Here’s something that’s unsettling but true: Lynch’s best movies are also his creepiest/sickest. This is probably because his best movies, however surreal, tend to be anchored by strongly developed main characters— Blue Velvet ’s Jeffrey Beaumont, Fire Walk with Mes Laura, The Elephant Mans Merrick and Treeves. When his characters are sufficiently developed and human to evoke our empathy, it tends to cut the distance and detachment that can keep Lynch’s films at arm’s length, and at the same time it makes the movies creepier — we’re way more easily disturbed when a disturbing movie has characters in whom we can see parts of ourselves. For example, there’s way more general icki-ness in Wild at Heart than there is in Blue Velvet , and yet Blue Velvet is a far creepier/sicker/nastier film, simply because Jeffrey Beaumont is a sufficiently 3-D character for us to feel about/for/with. Since the really disturbing stuff in Blue Velvet isn’t about Frank Booth or anything Jeffrey discovers about Lumberton but about the fact that a part of Jeffrey himself gets off on voyeurism and primal violence and degeneracy, and since Lynch carefully sets up his film both so that we feel a/f/w Jeffrey and so that we (I, anyway) find some parts of the sadism and degeneracy he witnesses compelling and somehow erotic, it’s little wonder that I find Lynch’s movie “sick”—nothing sickens me like seeing on-screen some of the very parts of myself I’ve gone to the movies to try to forget about.
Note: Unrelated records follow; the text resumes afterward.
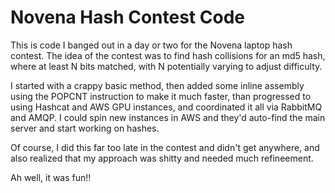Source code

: Novena Hash Contest Code
========================

This is code I banged out in a day or two for the Novena laptop hash
contest. The idea of the contest was to find hash collisions for an md5
hash, where at least N bits matched, with N potentially varying to adjust
difficulty.

I started with a crappy basic method, then added some inline assembly
using the POPCNT instruction to make it much faster, than progressed to
using Hashcat and AWS GPU instances, and coordinated it all via RabbitMQ
and AMQP. I could spin new instances in AWS and they'd auto-find the main
server and start working on hashes.

Of course, I did this far too late in the contest and didn't get anywhere,
and also realized that my approach was shitty and needed much refineement.

Ah well, it was fun!!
Wild at Heart ’s characters, on the other hand, aren’t “round” or 3-D. (This was apparently by design.) Sailor and Lula are inflated parodies of Faulknerian passion; Santo and Marietta and Bobby Peru are cartoon ghouls, collections of wicked grins and Kabuki hysterics. The movie itself is incredibly violent (horrible beatings, bloody auto wrecks, dogs stealing amputated limbs, Willem DaFoe’s head blown off by a shotgun and flying around the set like a pricked balloon), but the violence comes off less as sick than as empty, a stream of stylized gestures. And empty not because the violence is gratuitous or excessive but because none of it involves a living character through whom our capacities for horror or shock could be accessed. Wild at Hearty though it won at Cannes, didn’t get very good reviews in the U.S., and it wasn’t an accident that the most savage attacks came from female critics, nor that they particularly disliked the film’s coldness and emotional poverty. See for just one example Film Comment ’s Kathleen Murphy, who saw Wild at Heart as little more than “a litter of quotation marks. As voyeurs, we’re encouraged to twitch and giggle at a bracketed reality: well-known detritus from pop-culture memory, a kind of cinematic vogue-ing that passes for the play of human emotions.” (This was not the only pan-job along these lines, and to be honest most of them had a point.)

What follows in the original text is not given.